Try it:
If a line in the entries includes "edube", show that line.
******************************
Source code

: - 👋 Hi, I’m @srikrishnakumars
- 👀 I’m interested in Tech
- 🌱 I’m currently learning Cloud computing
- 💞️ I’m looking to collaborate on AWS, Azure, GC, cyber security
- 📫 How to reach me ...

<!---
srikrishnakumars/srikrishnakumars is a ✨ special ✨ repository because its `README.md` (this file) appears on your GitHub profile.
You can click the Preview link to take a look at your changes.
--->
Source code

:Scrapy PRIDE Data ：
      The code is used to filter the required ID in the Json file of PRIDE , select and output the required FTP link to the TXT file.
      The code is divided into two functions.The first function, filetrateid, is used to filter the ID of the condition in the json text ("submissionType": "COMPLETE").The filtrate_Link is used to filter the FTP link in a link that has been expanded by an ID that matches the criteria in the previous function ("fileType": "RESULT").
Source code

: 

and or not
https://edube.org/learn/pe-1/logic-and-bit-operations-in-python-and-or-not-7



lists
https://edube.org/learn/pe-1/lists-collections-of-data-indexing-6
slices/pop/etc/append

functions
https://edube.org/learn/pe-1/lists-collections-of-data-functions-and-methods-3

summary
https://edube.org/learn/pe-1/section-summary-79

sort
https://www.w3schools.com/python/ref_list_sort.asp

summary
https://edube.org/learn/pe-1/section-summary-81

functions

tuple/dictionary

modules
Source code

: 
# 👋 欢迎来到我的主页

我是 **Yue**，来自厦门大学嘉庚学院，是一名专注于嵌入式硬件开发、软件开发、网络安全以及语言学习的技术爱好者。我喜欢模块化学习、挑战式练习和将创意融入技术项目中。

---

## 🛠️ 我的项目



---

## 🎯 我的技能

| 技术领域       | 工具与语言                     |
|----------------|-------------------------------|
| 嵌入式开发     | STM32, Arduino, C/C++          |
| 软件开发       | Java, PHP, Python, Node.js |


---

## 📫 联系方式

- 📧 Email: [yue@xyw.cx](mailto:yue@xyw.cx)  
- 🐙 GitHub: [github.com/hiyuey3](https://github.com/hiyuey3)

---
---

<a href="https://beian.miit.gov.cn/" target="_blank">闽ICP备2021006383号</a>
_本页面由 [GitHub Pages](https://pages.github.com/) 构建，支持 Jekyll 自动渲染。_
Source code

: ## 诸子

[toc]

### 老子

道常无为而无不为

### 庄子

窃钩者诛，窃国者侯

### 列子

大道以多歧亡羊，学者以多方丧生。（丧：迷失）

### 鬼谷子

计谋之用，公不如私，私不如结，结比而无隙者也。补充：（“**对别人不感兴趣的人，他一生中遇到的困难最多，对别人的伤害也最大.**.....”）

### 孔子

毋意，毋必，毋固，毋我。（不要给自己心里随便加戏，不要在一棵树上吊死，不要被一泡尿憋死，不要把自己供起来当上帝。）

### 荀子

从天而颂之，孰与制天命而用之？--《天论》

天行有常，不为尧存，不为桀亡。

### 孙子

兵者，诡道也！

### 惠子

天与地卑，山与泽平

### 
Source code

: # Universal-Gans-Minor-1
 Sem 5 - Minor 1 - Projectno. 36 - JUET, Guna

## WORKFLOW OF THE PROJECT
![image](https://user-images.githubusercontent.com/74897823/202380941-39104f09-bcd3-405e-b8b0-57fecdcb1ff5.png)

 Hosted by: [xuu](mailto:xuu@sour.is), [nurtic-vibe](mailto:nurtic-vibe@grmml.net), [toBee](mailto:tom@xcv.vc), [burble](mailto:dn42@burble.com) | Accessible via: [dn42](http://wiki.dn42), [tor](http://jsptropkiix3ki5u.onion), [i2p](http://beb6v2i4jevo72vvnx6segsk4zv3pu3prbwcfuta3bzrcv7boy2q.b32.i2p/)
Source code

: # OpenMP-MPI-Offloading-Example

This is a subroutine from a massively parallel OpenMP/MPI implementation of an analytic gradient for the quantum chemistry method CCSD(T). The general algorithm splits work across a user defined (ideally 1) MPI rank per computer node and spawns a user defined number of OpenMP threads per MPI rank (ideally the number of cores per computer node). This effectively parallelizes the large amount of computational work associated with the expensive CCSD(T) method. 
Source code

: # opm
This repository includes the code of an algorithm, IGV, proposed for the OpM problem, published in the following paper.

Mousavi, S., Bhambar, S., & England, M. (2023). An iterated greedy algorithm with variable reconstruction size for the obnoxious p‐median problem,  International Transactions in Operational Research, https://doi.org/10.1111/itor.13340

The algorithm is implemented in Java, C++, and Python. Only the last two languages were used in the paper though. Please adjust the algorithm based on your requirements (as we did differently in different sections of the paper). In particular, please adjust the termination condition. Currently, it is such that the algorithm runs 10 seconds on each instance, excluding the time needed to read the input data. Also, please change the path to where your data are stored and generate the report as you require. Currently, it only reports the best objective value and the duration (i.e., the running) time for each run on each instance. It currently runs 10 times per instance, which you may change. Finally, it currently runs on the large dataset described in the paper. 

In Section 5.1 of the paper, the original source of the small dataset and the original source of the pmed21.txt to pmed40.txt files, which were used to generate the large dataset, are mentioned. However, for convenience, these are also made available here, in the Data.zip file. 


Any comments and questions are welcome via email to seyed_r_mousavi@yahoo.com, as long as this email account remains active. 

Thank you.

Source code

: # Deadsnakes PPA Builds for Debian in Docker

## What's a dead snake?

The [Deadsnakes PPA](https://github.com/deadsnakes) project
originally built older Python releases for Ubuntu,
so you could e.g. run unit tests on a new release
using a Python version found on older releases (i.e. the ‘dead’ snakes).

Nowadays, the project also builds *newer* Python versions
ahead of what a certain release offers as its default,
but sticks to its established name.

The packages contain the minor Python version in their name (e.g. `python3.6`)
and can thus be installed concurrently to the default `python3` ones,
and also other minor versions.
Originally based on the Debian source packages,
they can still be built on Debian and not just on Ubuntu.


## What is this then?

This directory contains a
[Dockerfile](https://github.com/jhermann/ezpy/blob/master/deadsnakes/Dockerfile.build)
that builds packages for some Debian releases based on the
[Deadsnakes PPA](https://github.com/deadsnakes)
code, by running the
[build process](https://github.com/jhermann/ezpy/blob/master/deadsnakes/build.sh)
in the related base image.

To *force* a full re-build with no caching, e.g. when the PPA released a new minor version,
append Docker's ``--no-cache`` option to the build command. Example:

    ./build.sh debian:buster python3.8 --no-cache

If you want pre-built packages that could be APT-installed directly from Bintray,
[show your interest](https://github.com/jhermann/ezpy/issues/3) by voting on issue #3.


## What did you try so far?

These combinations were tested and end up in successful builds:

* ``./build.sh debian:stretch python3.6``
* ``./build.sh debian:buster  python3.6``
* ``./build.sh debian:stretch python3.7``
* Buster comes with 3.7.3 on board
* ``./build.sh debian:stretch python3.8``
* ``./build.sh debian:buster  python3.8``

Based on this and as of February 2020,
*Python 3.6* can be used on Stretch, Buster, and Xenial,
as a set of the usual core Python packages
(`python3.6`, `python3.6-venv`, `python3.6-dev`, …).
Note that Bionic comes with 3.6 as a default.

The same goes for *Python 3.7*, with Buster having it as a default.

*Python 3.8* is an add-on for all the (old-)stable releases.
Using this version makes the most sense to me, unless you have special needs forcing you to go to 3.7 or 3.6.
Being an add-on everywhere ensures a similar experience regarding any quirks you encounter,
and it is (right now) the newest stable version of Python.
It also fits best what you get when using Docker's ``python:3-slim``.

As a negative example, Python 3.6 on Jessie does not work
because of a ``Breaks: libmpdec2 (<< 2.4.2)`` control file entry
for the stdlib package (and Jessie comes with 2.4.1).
******************************
Expected answer:
https://edube.org/learn/pe-1/logic-and-bit-operations-in-python-and-or-not-7
https://edube.org/learn/pe-1/lists-collections-of-data-indexing-6
https://edube.org/learn/pe-1/lists-collections-of-data-functions-and-methods-3
https://edube.org/learn/pe-1/section-summary-79
https://edube.org/learn/pe-1/section-summary-81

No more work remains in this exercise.